I'm looking for Recommendations on what 1000 fps Air Rifle to buy. Obviously it is not for self-defense, but I would like a good, dependable model for target practice. I know Gamo had a new 1000 fps for about a hundred. Right now I am NOT looking at competitive shooting models as they are extremely expensive and I am not at a level where I would need such quality. Thanks.

Postcritp: and also a decent DVD on marksmanship (basic and sport, NOT sniping oriented).


----------



## Lisa (Nov 19, 2005)

Try looking here: http://www.targetshooting.ca/

Look under air rifle trainig manual to give you some basic body stance techniques for prone, kneeling and standing positions.  These are, however, competition based stances.  Hope this helps.  I don't know of any DVD's available but I will ask some friends if they have heard of any.  My husband might know, I will pick his brain later this evening.

Air Rifle can be a fun sport.  You are right about the competition air rifles being expensive.  My husband and daughters have all been doing it for a couple of years now.  The price of the rifle is only the beginning 

As far as a good 1000 fps rifle, that one is a little harder.  I would suggest going and checking things out for yourself.  See what fits your body and how adjustable things are.

Good Luck!


----------



## Jonathan Randall (Nov 19, 2005)

Lisa said:
			
		

> Try looking here: http://www.targetshooting.ca/
> 
> Look under air rifle trainig manual to give you some basic body stance techniques for prone, kneeling and standing positions. These are, however, competition based stances. Hope this helps. I don't know of any DVD's available but I will ask some friends if they have heard of any. My husband might know, I will pick his brain later this evening.
> 
> ...


 
Thanks! This site was EXACTLY what I was looking for. I will try several out.
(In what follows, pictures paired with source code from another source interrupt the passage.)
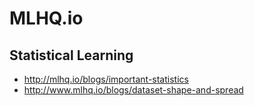 # MLHQ.io

## Statistical Learning
  * http://mlhq.io/blogs/important-statistics
  * http://www.mlhq.io/blogs/dataset-shape-and-spread
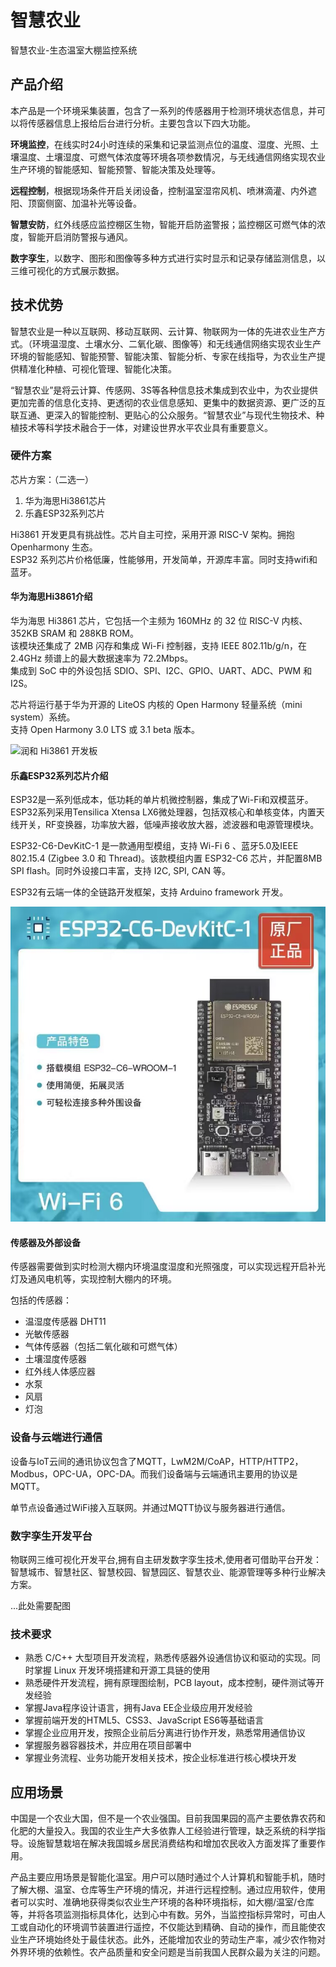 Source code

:# 智慧农业

智慧农业-生态温室大棚监控系统

## 产品介绍

本产品是一个环境采集装置，包含了一系列的传感器用于检测环境状态信息，并可以将传感器信息上报给后台进行分析。主要包含以下四大功能。

__环境监控__，在线实时24小时连续的采集和记录监测点位的温度、湿度、光照、土壤温度、土壤湿度、可燃气体浓度等环境各项参数情况，与无线通信网络实现农业生产环境的智能感知、智能预警、智能决策及处理等。

__远程控制__，根据现场条件开启关闭设备，控制温室湿帘风机、喷淋滴灌、内外遮阳、顶窗侧窗、加温补光等设备。

__智慧安防__，红外线感应监控棚区生物，智能开启防盗警报；监控棚区可燃气体的浓度，智能开启消防警报与通风。

__数字孪生__，以数字、图形和图像等多种方式进行实时显示和记录存储监测信息，以三维可视化的方式展示数据。

## 技术优势

智慧农业是一种以互联网、移动互联网、云计算、物联网为一体的先进农业生产方式。（环境温湿度、土壤水分、二氧化碳、图像等）和无线通信网络实现农业生产环境的智能感知、智能预警、智能决策、智能分析、专家在线指导，为农业生产提供精准化种植、可视化管理、智能化决策。

“智慧农业”是将云计算、传感网、3S等各种信息技术集成到农业中，为农业提供更加完善的信息化支持、更透彻的农业信息感知、更集中的数据资源、更广泛的互联互通、更深入的智能控制、更贴心的公众服务。“智慧农业”与现代生物技术、种植技术等科学技术融合于一体，对建设世界水平农业具有重要意义。

### 硬件方案

芯片方案：（二选一）

1. 华为海思Hi3861芯片
2. 乐鑫ESP32系列芯片

Hi3861 开发更具有挑战性。芯片自主可控，采用开源 RISC-V 架构。拥抱 Openharmony 生态。  
ESP32 系列芯片价格低廉，性能够用，开发简单，开源库丰富。同时支持wifi和蓝牙。

#### 华为海思Hi3861介绍

华为海思 Hi3861 芯片，它包括一个主频为 160MHz 的 32 位 RISC-V 内核、352KB SRAM 和 288KB ROM。  
该模块还集成了 2MB 闪存和集成 Wi-Fi 控制器，支持 IEEE 802.11b/g/n，在 2.4GHz 频谱上的最大数据速率为 72.2Mbps。  
集成到 SoC 中的外设包括 SDIO、SPI、I2C、GPIO、UART、ADC、PWM 和 I2S。

芯片将运行基于华为开源的 LiteOS 内核的 Open Harmony 轻量系统（mini system）系统。  
支持 Open Harmony 3.0 LTS 或 3.1 beta 版本。  

![润和 Hi3861 开发板](https://static.sitestack.cn/projects/openharmony-1.0-zh-cn/quick-start/figures/Hi3861-WLAN%E6%A8%A1%E7%BB%84%E5%A4%96%E8%A7%82%E5%9B%BE.png)

#### 乐鑫ESP32系列芯片介绍

ESP32是一系列低成本，低功耗的单片机微控制器，集成了Wi-Fi和双模蓝牙。 ESP32系列采用Tensilica Xtensa LX6微处理器，包括双核心和单核变体，内置天线开关，RF变换器，功率放大器，低噪声接收放大器，滤波器和电源管理模块。  

ESP32-C6-DevKitC-1 是一款通用型模组，支持 Wi-Fi 6 、蓝牙5.0及IEEE 802.15.4 (Zigbee 3.0 和 Thread)。该款模组内置 ESP32-C6 芯片，并配置8MB SPI flash。同时外设接口丰富，支持 I2C, SPI, CAN 等。  

ESP32有云端一体的全链路开发框架，支持 Arduino framework 开发。

![ESP32 微控制器](./pics/ESP32-C6-DevKitC-1.jpg)

#### 传感器及外部设备

传感器需要做到实时检测大棚内环境温度湿度和光照强度，可以实现远程开启补光灯及通风电机等，实现控制大棚内的环境。

包括的传感器：

- 温湿度传感器 DHT11
- 光敏传感器
- 气体传感器（包括二氧化碳和可燃气体）
- 土壤湿度传感器
- 红外线人体感应器
- 水泵
- 风扇
- 灯泡

### 设备与云端进行通信

设备与IoT云间的通讯协议包含了MQTT，LwM2M/CoAP，HTTP/HTTP2，Modbus，OPC-UA，OPC-DA。而我们设备端与云端通讯主要用的协议是MQTT。

单节点设备通过WiFi接入互联网。并通过MQTT协议与服务器进行通信。
<!-- 
> 多节点模式下，一种可能的方案：  
使用更加低廉的单片机进行传感器的数据获取和转动风扇等低级命令的执行，设备间协商一套内部协议，并通过 LoRA/RS232/RS485/Bluetooth 等方式进行组网，最后使用一个统一的网关进行数据收集和外部互联网的通信 -->

### 数字孪生开发平台

物联网三维可视化开发平台,拥有自主研发数字孪生技术,使用者可借助平台开发：智慧城市、智慧社区、智慧校园、智慧园区、智慧农业、能源管理等多种行业解决方案。

...此处需要配图

### 技术要求

- 熟悉 C/C++ 大型项目开发流程，熟悉传感器外设通信协议和驱动的实现。同时掌握 Linux 开发环境搭建和开源工具链的使用
- 熟悉硬件开发流程，拥有原理图绘制，PCB layout，成本控制，硬件测试等开发经验
- 掌握Java程序设计语言，拥有Java EE企业级应用开发经验
- 掌握前端开发的HTML5、CSS3、JavaScript ES6等基础语言
- 掌握企业应用开发，按照企业前后分离进行协作开发，熟悉常用通信协议
- 掌握服务器容器技术，并应用在项目部署中
- 掌握业务流程、业务功能开发相关技术，按企业标准进行核心模块开发

## 应用场景

中国是一个农业大国，但不是一个农业强国。目前我国果园的高产主要依靠农药和化肥的大量投入。我国的农业生产大多依靠人工经验进行管理，缺乏系统的科学指导。设施智慧栽培在解决我国城乡居民消费结构和增加农民收入方面发挥了重要作用。

产品主要应用场景是智能化温室。用户可以随时通过个人计算机和智能手机，随时了解大棚、温室、仓库等生产环境的情况，并进行远程控制。通过应用软件，使用者可以实时、准确地获得类似农业生产环境的各种环境指标，如大棚/温室/仓库等，并将各项监测指标具体化，达到心中有数。另外，当监控指标异常时，可由人工或自动化的环境调节装置进行遥控，不仅能达到精确、自动的操作，而且能使农业生产环境始终处于最佳状态。此外，还能增加农业的劳动生产率，减少农作物对外界环境的依赖性。农产品质量和安全问题是当前我国人民群众最为关注的问题。
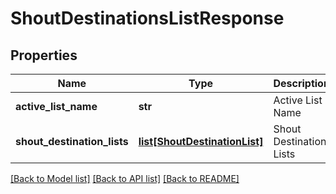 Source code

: # ShoutDestinationsListResponse

## Properties
Name | Type | Description | Notes
------------ | ------------- | ------------- | -------------
**active_list_name** | **str** | Active List Name | [optional] 
**shout_destination_lists** | [**list[ShoutDestinationList]**](ShoutDestinationList.md) | Shout Destination Lists | [optional] 

[[Back to Model list]](../README.md#documentation-for-models) [[Back to API list]](../README.md#documentation-for-api-endpoints) [[Back to README]](../README.md)

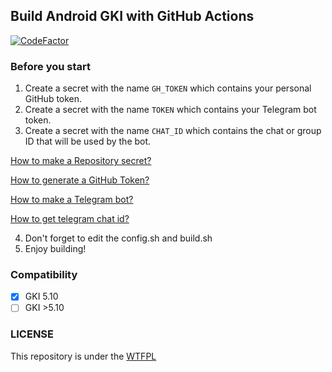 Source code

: ## Build Android GKI with GitHub Actions

[![CodeFactor](https://www.codefactor.io/repository/github/hazepynut/gki-builder/badge)](https://www.codefactor.io/repository/github/hazepynut/gki-builder)

### Before you start
1. Create a secret with the name `GH_TOKEN` which contains your personal GitHub token.
2. Create a secret with the name `TOKEN` which contains your Telegram bot token.
3. Create a secret with the name `CHAT_ID` which contains the chat or group ID that will be used by the bot.

[How to make a Repository secret?](https://docs.github.com/en/actions/security-for-github-actions/security-guides/using-secrets-in-github-actions)

[How to generate a GitHub Token?](https://docs.github.com/en/authentication/keeping-your-account-and-data-secure/managing-your-personal-access-tokens)

[How to make a Telegram bot?](https://www.siteguarding.com/en/how-to-get-telegram-bot-api-token)

[How to get telegram chat id?](https://www.wikihow.com/Know-Chat-ID-on-Telegram-on-Android)

4. Don't forget to edit the config.sh and build.sh
5. Enjoy building!

### Compatibility
- [x] GKI 5.10
- [ ] GKI >5.10

### LICENSE
This repository is under the [WTFPL](http://www.wtfpl.net/)
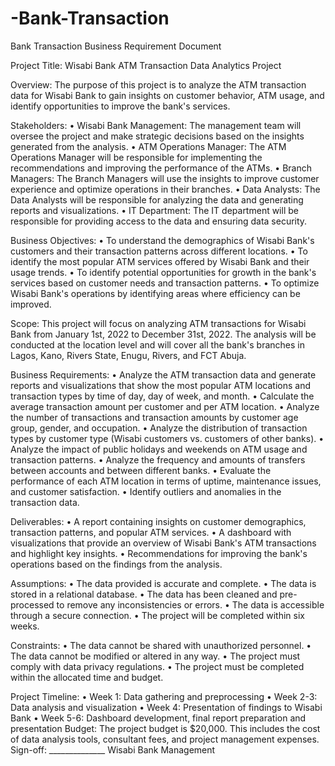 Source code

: # -Bank-Transaction
 Bank Transaction
Business Requirement Document

Project Title: Wisabi Bank ATM Transaction Data Analytics Project

Overview: The purpose of this project is to analyze the ATM transaction data for Wisabi Bank to gain insights on customer behavior, ATM usage, and identify opportunities to improve the bank's services.

Stakeholders:
•	Wisabi Bank Management: The management team will oversee the project and make strategic decisions based on the insights generated from the analysis.
•	ATM Operations Manager: The ATM Operations Manager will be responsible for implementing the recommendations and improving the performance of the ATMs.
•	Branch Managers: The Branch Managers will use the insights to improve customer experience and optimize operations in their branches.
•	Data Analysts: The Data Analysts will be responsible for analyzing the data and generating reports and visualizations.
•	IT Department: The IT department will be responsible for providing access to the data and ensuring data security.

Business Objectives: 
•	To understand the demographics of Wisabi Bank's customers and their transaction patterns across different locations.
•	To identify the most popular ATM services offered by Wisabi Bank and their usage trends.
•	To identify potential opportunities for growth in the bank's services based on customer needs and transaction patterns.
•	To optimize Wisabi Bank's operations by identifying areas where efficiency can be improved.

Scope:
This project will focus on analyzing ATM transactions for Wisabi Bank from January 1st, 2022 to December 31st, 2022. The analysis will be conducted at the location level and will cover all the bank's branches in Lagos, Kano, Rivers State, Enugu, Rivers, and FCT Abuja.

Business Requirements:
•	Analyze the ATM transaction data and generate reports and visualizations that show the most popular ATM locations and transaction types by time of day, day of week, and month.
•	Calculate the average transaction amount per customer and per ATM location.
•	Analyze the number of transactions and transaction amounts by customer age group, gender, and occupation.
•	Analyze the distribution of transaction types by customer type (Wisabi customers vs. customers of other banks).
•	Analyze the impact of public holidays and weekends on ATM usage and transaction patterns.
•	Analyze the frequency and amounts of transfers between accounts and between different banks.
•	Evaluate the performance of each ATM location in terms of uptime, maintenance issues, and customer satisfaction.
•	Identify outliers and anomalies in the transaction data.

Deliverables:
•	A report containing insights on customer demographics, transaction patterns, and popular ATM services.
•	A dashboard with visualizations that provide an overview of Wisabi Bank's ATM transactions and highlight key insights.
•	Recommendations for improving the bank's operations based on the findings from the analysis.

Assumptions:
•	The data provided is accurate and complete.
•	The data is stored in a relational database.
•	The data has been cleaned and pre-processed to remove any inconsistencies or errors.
•	The data is accessible through a secure connection.
•	The project will be completed within six weeks.

Constraints:
•	The data cannot be shared with unauthorized personnel.
•	The data cannot be modified or altered in any way.
•	The project must comply with data privacy regulations.
•	The project must be completed within the allocated time and budget.

Project Timeline:
•	Week 1: Data gathering and preprocessing
•	Week 2-3: Data analysis and visualization
•	Week 4: Presentation of findings to Wisabi Bank
•	Week 5-6: Dashboard development, final report preparation and presentation
Budget:
The project budget is $20,000. This includes the cost of data analysis tools, consultant fees, and project management expenses.
Sign-off: ______________
Wisabi Bank Management
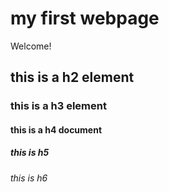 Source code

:    # my first webpage
   
   Welcome!
   
   ## this is a h2 element
   
   ### this is a h3 element
   
   #### this is a h4 document
   
   ##### this is h5
   
   ###### this is h6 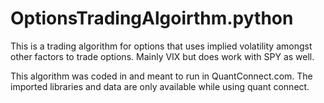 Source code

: # OptionsTradingAlgoirthm.python
This is a trading algorithm for options that uses implied volatility amongst other factors to trade options. Mainly VIX but does work with SPY as well.

This algorithm was coded in and meant to run in QuantConnect.com. The imported libraries and data are only available while using quant connect. 
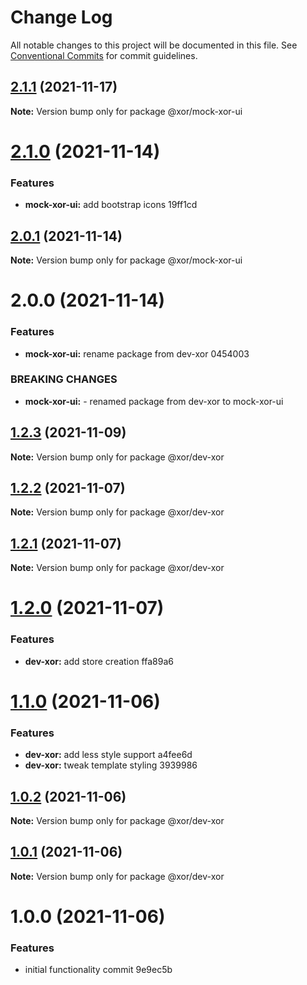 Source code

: # Change Log

All notable changes to this project will be documented in this file.
See [Conventional Commits](https://conventionalcommits.org) for commit guidelines.

## [2.1.1](/compare/@xor/mock-xor-ui@2.1.0...@xor/mock-xor-ui@2.1.1) (2021-11-17)

**Note:** Version bump only for package @xor/mock-xor-ui





# [2.1.0](/compare/@xor/mock-xor-ui@2.0.1...@xor/mock-xor-ui@2.1.0) (2021-11-14)


### Features

* **mock-xor-ui:** add bootstrap icons 19ff1cd





## [2.0.1](/compare/@xor/mock-xor-ui@2.0.0...@xor/mock-xor-ui@2.0.1) (2021-11-14)

**Note:** Version bump only for package @xor/mock-xor-ui





# 2.0.0 (2021-11-14)


### Features

* **mock-xor-ui:** rename package from dev-xor 0454003


### BREAKING CHANGES

* **mock-xor-ui:** - renamed package from dev-xor to mock-xor-ui





## [1.2.3](/compare/@xor/dev-xor@1.2.2...@xor/dev-xor@1.2.3) (2021-11-09)

**Note:** Version bump only for package @xor/dev-xor





## [1.2.2](/compare/@xor/dev-xor@1.2.1...@xor/dev-xor@1.2.2) (2021-11-07)

**Note:** Version bump only for package @xor/dev-xor





## [1.2.1](/compare/@xor/dev-xor@1.2.0...@xor/dev-xor@1.2.1) (2021-11-07)

**Note:** Version bump only for package @xor/dev-xor





# [1.2.0](/compare/@xor/dev-xor@1.1.0...@xor/dev-xor@1.2.0) (2021-11-07)


### Features

* **dev-xor:** add store creation ffa89a6





# [1.1.0](/compare/@xor/dev-xor@1.0.2...@xor/dev-xor@1.1.0) (2021-11-06)


### Features

* **dev-xor:** add less style support a4fee6d
* **dev-xor:** tweak template styling 3939986





## [1.0.2](/compare/@xor/dev-xor@1.0.1...@xor/dev-xor@1.0.2) (2021-11-06)

**Note:** Version bump only for package @xor/dev-xor





## [1.0.1](/compare/@xor/dev-xor@1.0.0...@xor/dev-xor@1.0.1) (2021-11-06)

**Note:** Version bump only for package @xor/dev-xor





# 1.0.0 (2021-11-06)


### Features

* initial functionality commit 9e9ec5b
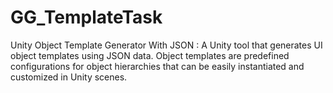 # GG_TemplateTask
 Unity Object Template Generator With JSON : A Unity tool that generates UI object templates using JSON data. Object templates are predefined configurations for object hierarchies that can be easily instantiated and customized in Unity scenes.
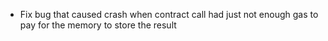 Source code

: * Fix bug that caused crash when contract call had just not enough gas to pay for the memory to store the result
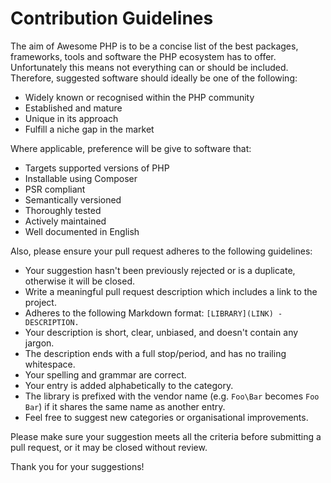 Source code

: # Contribution Guidelines
The aim of Awesome PHP is to be a concise list of the best packages, frameworks, tools and software the PHP ecosystem has to offer. Unfortunately this means not everything can or should be included. Therefore, suggested software should ideally be one of the following:

* Widely known or recognised within the PHP community
* Established and mature
* Unique in its approach
* Fulfill a niche gap in the market

Where applicable, preference will be give to software that:

* Targets supported versions of PHP
* Installable using Composer
* PSR compliant
* Semantically versioned
* Thoroughly tested
* Actively maintained
* Well documented in English

Also, please ensure your pull request adheres to the following guidelines:

* Your suggestion hasn't been previously rejected or is a duplicate, otherwise it will be closed.
* Write a meaningful pull request description which includes a link to the project.
* Adheres to the following Markdown format: `[LIBRARY](LINK) - DESCRIPTION.`
* Your description is short, clear, unbiased, and doesn't contain any jargon.
* The description ends with a full stop/period, and has no trailing whitespace.
* Your spelling and grammar are correct.
* Your entry is added alphabetically to the category.
* The library is prefixed with the vendor name (e.g. `Foo\Bar` becomes `Foo Bar`) if it shares the same name as another entry.
* Feel free to suggest new categories or organisational improvements.

Please make sure your suggestion meets all the criteria before submitting a pull request, or it may be closed without review.

Thank you for your suggestions!
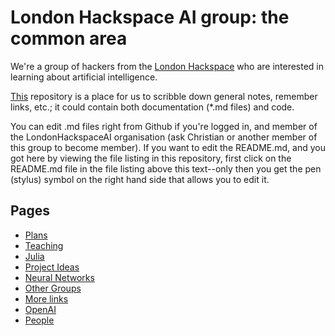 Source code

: # London Hackspace AI group: the common area

We're a group of hackers from the [London Hackspace](https://london.hackspace.org.uk/) who are interested in learning about artificial intelligence.

[This](https://github.com/LondonHackspaceAI/common/) repository is a place for us to scribble down general notes, remember links, etc.; it could contain both documentation (*.md files) and code.

You can edit .md files right from Github if you're logged in, and member of the LondonHackspaceAI organisation (ask Christian or another member of this group to become member). If you want to edit the README.md, and you got here by viewing the file listing in this repository, first click on the README.md file in the file listing above this text--only then you get the pen (stylus) symbol on the right hand side that allows you to edit it.

## Pages

* [Plans](Plans.md)
* [Teaching](Teaching.md)
* [Julia](Julia.md)
* [Project Ideas](ProjectIdeas.md)
* [Neural Networks](NeuralNetworks.md)
* [Other Groups](OtherGroups.md)
* [More links](MoreLinks.md)
* [OpenAI](OpenAI.md)
* [People](People.md)
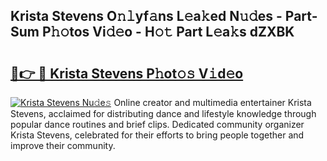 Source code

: ## Krista Stevens O𝚗𝚕yf𝚊ns L𝚎a𝚔ed N𝚞𝚍es - Part-Sum P𝚑𝚘tos Vi𝚍𝚎o - H𝚘𝚝 Part L𝚎a𝚔s dZXBK

# <h2><a href="http://kfaz57c.oniu.top/?m=Krista+Stevens">🔗👉 🔴 Krista Stevens P𝚑ot𝚘𝚜 V𝚒d𝚎o</a></h2>

[![Krista Stevens Nu𝚍e𝚜](https://i.imgur.com/0qMVB7G.gif)](http://kfaz57c.oniu.top/?m=Krista+Stevens)
Online creator and multimedia entertainer Krista Stevens, acclaimed for distributing dance and lifestyle knowledge through popular dance routines and brief clips. Dedicated community organizer Krista Stevens, celebrated for their efforts to bring people together and improve their community.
At about $125.00 for the least expensive 850 -1000 fps models, I can afford to make an early purchasing mistake.


----------



## Lisa (Nov 20, 2005)

You are very welcome Jonathan.   Just don't get too frustrated with the accuracy of your new rifle.  What are you planning to shoot at?  I wouldn't recommend the targets the the ISSF air rifle shooters use, they are for the more accurate rifles and you will end up frustrated at them.  There are some Junior type targets that are excellent to practice on.  Have Fun!


----------



## Jonathan Randall (Nov 20, 2005)

Lisa said:
			
		

> You are very welcome Jonathan.  Just don't get too frustrated with the accuracy of your new rifle. What are you planning to shoot at? I wouldn't recommend the targets the the ISSF air rifle shooters use, they are for the more accurate rifles and you will end up frustrated at them. There are some Junior type targets that are excellent to practice on. Have Fun!


 
For the moment, Plinking in the woods. LOL. At the ranges that I will be shooting, accuracy will not be a factor. My real concern was shooting from proper stances so that I don't develop totally bad habits.


----------



## Lisa (Nov 20, 2005)

Jonathan Randall said:
			
		

> For the moment, Plinking in the woods. LOL. At the ranges that I will be shooting, accuracy will not be a factor. My real concern was shooting from proper stances so that I don't develop totally bad habits.



Sounds like a lot of fun.  I love plinking.  We set things up on the fence out at the farm and try to knock them off.  Good practice.  Just remember that all of those stances are set up for 10 metres, approximately 30 feet (give/take a little) so keep that in mind.  Air rifle is generally only done in the standing positition.  .22 is done in the prone, kneeling and standing.  However, apparently, the other two positions may be added in the future to Air rifle.


----------